Pictured above is one of my first "Inside Outside" boxes made in 1999 during a class in medical art therapy.  I call it "My Father's Box."


  1. Hannah what a moving story do a wonderful job are a very special person.......x

  2. Beautiful that she had support so quickly. She must have a gem of a family.

  3. Hannah, I so enjoy reading your stories. I've long felt that art was a kind of therapy - transformative - more successful at helping process and explore the events and emotions of our lives than many other recognised forms of therapy. You DO something with it all.

    Thanks for sharing and reminding us how precious life is.

  4. I wonder if she wanted to pour paint into the box and if that could have been allowed if that would best meet her needs/feelings of the moment? (I liked that about water in sandtray work, one could flood the tray if they needed to).

    Your blessing pages are beautiful.

  5. I love the idea of this box!
    Once again such a moving and deeply visual (of course ;-) story with a beautiful message: Art Heals...sure does!!

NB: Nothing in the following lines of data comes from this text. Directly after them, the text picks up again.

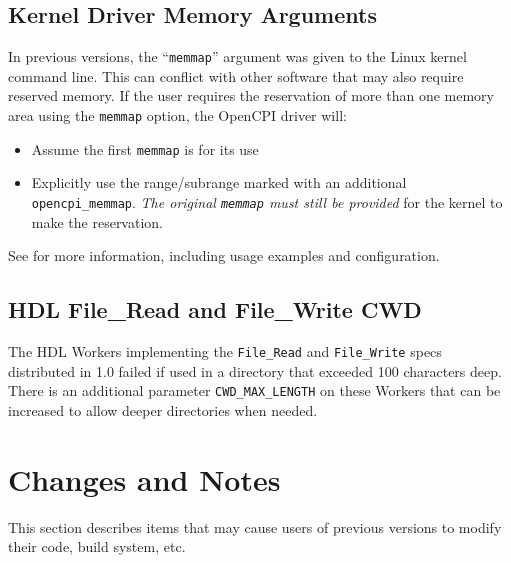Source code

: \subsection{Kernel Driver Memory Arguments}
In previous versions, the ``\texttt{memmap}'' argument was given to the Linux kernel command line. This can conflict with other software that may also require reserved memory. If the user requires the reservation of more than one memory area using the \texttt{memmap} option, the OpenCPI driver will:
\begin{itemize}
\setlength\itemsep{0pt} %
\item Assume the first \texttt{memmap} is for its use
\item Explicitly use the range/subrange marked with an additional \texttt{opencpi\_memmap}. \textit{The original \texttt{memmap} must still be provided} for the kernel to make the reservation.
\end{itemize}
See  for more information, including usage examples and configuration.

\subsection{HDL File\_Read and File\_Write CWD}
\label{sec:11_cwd}
The HDL Workers implementing the \texttt{File\_Read} and \texttt{File\_Write} specs distributed in 1.0 failed if used in a directory that exceeded 100 characters deep. There is an additional parameter \texttt{CWD\_MAX\_LENGTH} on these Workers that can be increased to allow deeper directories when needed.

\section{Changes and Notes}
This section describes items that may cause users of previous versions to modify their code, build system, etc.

  6. Thank you Hannah for the insight into your art therapy world. Your writing really expresses the emotion of the moment, very nice. In New Orleans the name for these boxes is "Yay Chest". I am not sure if that is the correct spelling. I have advertised to teach a class on making them, but have never had a response. I think it would be a wonderful journey to guide others on this.

  7. Lorna, thank you--and likewise I'm sure!
    Leslie, yes, her family is indeed very supportive and a joy to work with.
    Tracey: Doing "something", coming up with that "one perfect thing"(or like Mary Poppins, "practically perfect") is one of the best parts of my job--although much of the time, I feel like the project picks me!

  8. Lynn, Yes, that's possible. She was so into the flicking motions of the brush that I simply followed her lead. I'm glad you liked the pages; part of my family history.

    Donna, thank you--I like the way you described it as a deeply visual story--those words add a dimensionality I hadn't considered.

    Beth, Do you have any pictures of a Yay Chest you've made? I'd really like to see one. When you were speaking of them, I thought you were saying an exotic name like Yeycha!! (So much for my hearing!) This could become a blog challenge...

  9. Such a great idea and a touching story. I have this image in my head of a feathered box taking flight with the confused emotions closed within, to be released at the top of a mountain ... or sky scraper.

  10. Your comment
    "learning to relax into action"
    is delicious!!

    ...thanks so much Hannah for adding to the 'Luna See' :-)

  11. how wonderful -- I like the idea of the inside out box and letting whatever happens-- happen... the freedom and creativity children have and the healing of art come together perfectly.

  12. Robyn, what a wonderful image; a box in flight to the heavens, like some strange winged creature.

    Donna Iona--Believe me, given the current astrological conditions, it's the only sane way!:)

    Donna W.--I am continually surprised by the power that is harnessed when kids pick up a brush. Some part of me says "Stand back and take notice! Something amazing is happening here."

  13. thanks so much for visiting my blog about mindful meditation. i have just been to a retreat and the words i came away with are:
    'It's not what's happening, It's how we relate to it'. love the work you do with collage and damaged kids, i have been a teacher for over 40 years and know what pain they suffer when someone dies. i am also Jewish and this resonates with a lot of what i do (although I don't practise my religion), wonderful visiting your blog and i will be back.

  14. Soulbrush--I agree. I think the way we choose to see what we do and happens to us makes all the difference to the quality of our lives. What I love about art is that it literally allows us to "re-envision" our world.